I spent last week freeing up 200GB from our 600GB db with just reindex and pg_repack. The worst offender was a 17GB (of data) table that had 142GB of indexes. Reindex took it down to 21GB. The table indexing is crazy and has multiple indexes over different sets of columns.
A contributing factor for the huge index I think was the distribution of data. It's had inserts, updates and deletes continuously since 2015. Data is more likely to be deleted the older it gets so there's more data from recent years, but about 0.1% of the data is still from 2015. I think maybe this skewed distribution with a very long tail meant vacuum had a harder time dealing with that index bloat.
Wow, they are not kidding, this is truly "we saved 20g with one weird trick". We get a lot of requests for users wanting to use these unusual Postgresql index forms that are largely unheard of in old school Oracle / SQL Server shops, I didn't realize they were indexing NULL values either.
The fact that this is news to you makes me feel better about not considering it myself. I suspect we have a few large indexes that could be given the same treatment.
The first large scale project I worked on, my team couldn't figure out why operations had slowed down as the data set grew.
Indexes have log(n) insertion time per record. If you had 1000 records in your test database, as you approach 65k your insertion time goes up by 60% (2^10 vs 2^16 records). Success slows everything down, and there are only so many server upgrades available.
Add a couple new indexes for obscure features the business was looking for, and now you're up to double.
Double a very small number. If that's seriously an issue use a faster disk. So many people trying to run a DB on EBS with less IOPS than my PC from 2015.
I manage plenty of DBs with hundreds of millions of records and 40+ indexes per table/collection...
Insertion should still be extremely fast for such a small index, right?
Doing binary search over a b-tree page is <100 cycles. b-tree traversal over 100M records should still be measured in microseconds and binary search over that should be in microseconds too if not in 100s of nanoseconds.
‘It depends’ - don’t forget about locking overhead, needing to flush multiple pages/leafs as thresholds get hit, disk I/O wait times, etc.

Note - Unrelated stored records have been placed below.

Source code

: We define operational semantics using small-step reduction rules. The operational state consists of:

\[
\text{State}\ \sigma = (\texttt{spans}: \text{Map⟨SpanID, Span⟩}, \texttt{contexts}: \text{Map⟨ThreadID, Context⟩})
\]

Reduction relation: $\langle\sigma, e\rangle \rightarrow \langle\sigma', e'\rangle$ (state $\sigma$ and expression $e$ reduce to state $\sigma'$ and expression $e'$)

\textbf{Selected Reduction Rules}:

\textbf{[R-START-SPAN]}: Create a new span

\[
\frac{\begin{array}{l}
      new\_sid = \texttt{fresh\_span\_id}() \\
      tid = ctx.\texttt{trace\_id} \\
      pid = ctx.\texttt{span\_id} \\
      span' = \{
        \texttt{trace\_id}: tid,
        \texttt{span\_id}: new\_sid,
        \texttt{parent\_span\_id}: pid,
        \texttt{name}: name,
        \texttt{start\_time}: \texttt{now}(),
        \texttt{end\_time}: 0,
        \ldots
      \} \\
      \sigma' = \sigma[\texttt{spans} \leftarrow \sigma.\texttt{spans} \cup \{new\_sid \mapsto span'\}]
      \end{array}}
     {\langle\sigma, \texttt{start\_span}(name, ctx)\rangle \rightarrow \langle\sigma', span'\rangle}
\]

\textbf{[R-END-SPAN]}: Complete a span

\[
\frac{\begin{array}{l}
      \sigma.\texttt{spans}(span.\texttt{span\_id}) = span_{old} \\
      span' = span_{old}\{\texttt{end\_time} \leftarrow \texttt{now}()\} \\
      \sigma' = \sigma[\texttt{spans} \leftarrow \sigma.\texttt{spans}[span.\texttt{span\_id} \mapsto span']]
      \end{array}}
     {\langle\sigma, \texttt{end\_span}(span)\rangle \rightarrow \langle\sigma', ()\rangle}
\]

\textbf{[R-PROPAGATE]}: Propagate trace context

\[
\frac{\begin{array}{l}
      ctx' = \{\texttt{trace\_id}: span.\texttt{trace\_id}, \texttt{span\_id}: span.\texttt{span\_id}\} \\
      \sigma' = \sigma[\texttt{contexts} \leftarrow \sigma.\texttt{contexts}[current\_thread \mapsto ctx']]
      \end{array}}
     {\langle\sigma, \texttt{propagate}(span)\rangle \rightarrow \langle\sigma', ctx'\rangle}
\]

At the beginning it’s rarely noticeable, but it does exist and under heavy load or with a lot of index writes needing to happen it can cause very noticeable overhead.

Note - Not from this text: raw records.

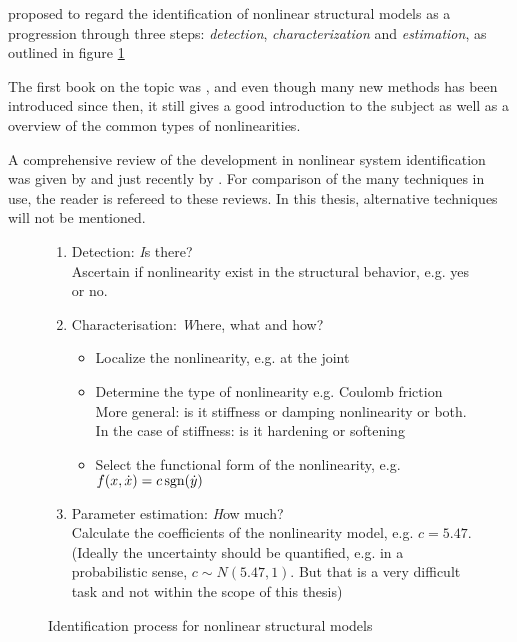 \textcite{kerschen2006a} proposed to regard the identification of nonlinear
structural models as a progression through three steps: \textit{detection},
\textit{characterization} and \textit{estimation}, as outlined in figure
\ref{fig:ident_process}

The first book on the topic was \autocite{worden2000nonlinearity}, and even
though many new methods has been introduced since then, it still gives a good
introduction to the subject as well as a overview of the common types of
nonlinearities.

A comprehensive review of the development in nonlinear system identification was
given by \autocite{kerschen2006a} and just recently by \autocite{noel2016a}. For
comparison of the many techniques in use, the reader is refereed to these
reviews. In this thesis, alternative techniques will not be mentioned.


\begin{figure}[ht!]
  \centering
  \begin{mdframed}
    \begin{enumerate}
    \item Detection: {\textit Is there?}\\
      Ascertain if nonlinearity exist in the structural behavior, e.g. yes or
      no.
    \item Characterisation: {\textit Where, what and how?}
      \begin{itemize}
      \item Localize the nonlinearity, e.g. at the joint
      \item Determine the type of nonlinearity e.g.  Coulomb friction\\
        More general: is it stiffness or damping nonlinearity or both. In the
        case of stiffness: is it hardening or softening
      \item Select the functional form of the nonlinearity, e.g.
        $f(x,\dot x) = c \operatorname{sgn} (\dot y)$
      \end{itemize}
    \item Parameter estimation: {\textit How much?}\\
      Calculate the coefficients of the nonlinearity model, e.g. $c = 5.47$.\\
      (Ideally the uncertainty should be quantified, e.g. in a probabilistic
      sense, $c \sim N(5.47,1)$. But that is a very difficult task and not
      within the scope of this thesis)
    \end{enumerate}
  \end{mdframed}
  \caption{Identification process for nonlinear structural models}
  \label{fig:ident_process}
\end{figure}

Yes, Postgres keeps track of the most common values. If it knows 0 is common and "where val = 0" will keep 90% of rows it might choose to use a table scan instead of the index.
An index is most efficient when it represents a unique set of values. It's still very useful to have an index for grouping, but if the groups represent a severe minority then you will end up wasting a lot of space and cycles searching through the index.
If the zeroes are most of the common value, it could be slower to use the index when searching for zeroes. How so? Reading values that aren't included in the index require following a reference back to the table row. If 90% of the rows in your query are zeroes, you'd be better of not using that column in your query planning. A naive filter, possibly even after a table scan, is likely to be faster than using the index.
Where can you learn these DBA skills for Postgres? If it were SQL Server I'd say do a MS cert prep course and get the certification, but I don't imagine that exists for pg.